Re: EC2 scripts documentations lacks how to actually run applications

Posted by Aureliano Buendia <bu...@gmail.com>.
Here is a refactored version of the question:

How to run spark-class for long running applications? Why is that
spark-class doesn't launch a daemon?


On Wed, Jan 8, 2014 at 3:21 AM, Aureliano Buendia <bu...@gmail.com>wrote:

> Hi,
>
> The EC2 documents<http://spark.incubator.apache.org/docs/0.8.1/ec2-scripts.html>has a section called 'Running Applications', but it actually lacks the step
> which should describe how to run the application.
>
> The spark_ec2 script<https://github.com/apache/incubator-spark/blob/59e8009b8d5e51b6f776720de8c9ecb09e1072dc/ec2/spark_ec2.py>seems to set up a standalone cluster, although I'm not sure why AMI_PREFIX
> point to mesos ami list<https://github.com/apache/incubator-spark/blob/59e8009b8d5e51b6f776720de8c9ecb09e1072dc/ec2/spark_ec2.py#L44>
> .
>
> Assuming that the cluster type is standalone, we could run the app by
> spark-class script.
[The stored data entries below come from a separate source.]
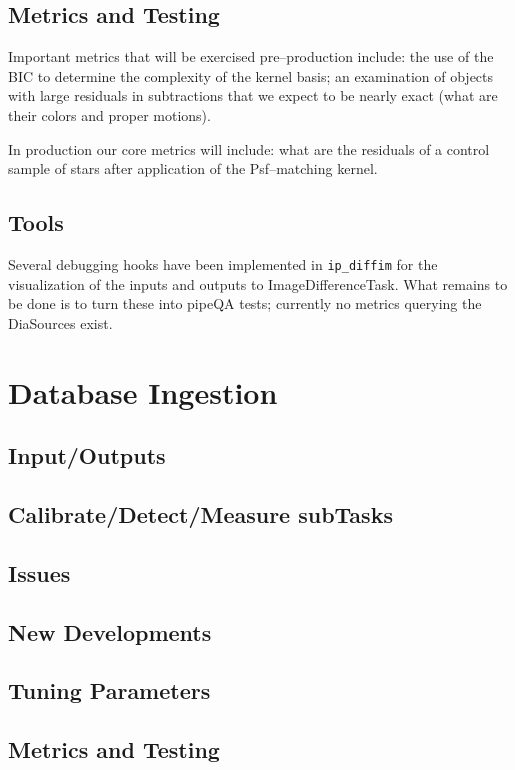 \documentclass[12pt]{article}
\begin{document}
\subsection{Metrics and Testing}

Important metrics that will be exercised pre--production include: the
use of the BIC to determine the complexity of the kernel basis; an
examination of objects with large residuals in subtractions that we
expect to be nearly exact (what are their colors and proper motions).

In production our core metrics will include: what are the residuals of
a control sample of stars after application of the Psf--matching
kernel.

\subsection{Tools}
Several debugging hooks have been implemented in {\tt ip\_diffim} for
the visualization of the inputs and outputs to ImageDifferenceTask.
What remains to be done is to turn these into pipeQA tests; currently
no metrics querying the DiaSources exist.


\clearpage 
\section{Database Ingestion} 

\subsection{Input/Outputs}
\subsection{Calibrate/Detect/Measure subTasks}
\subsection{Issues}
\subsection{New Developments}
\subsection{Tuning Parameters}
\subsection{Metrics and Testing}
\end{document}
Is this the missing step in the documentations?
>
> spark-class script does not launch a daemon, is it suppose to be used with
> nohup for long running applications?
>
> Finally, is the standalone cluster type used for real world applications,
> or do people use spark on yarn and mesos when it comes to production?
>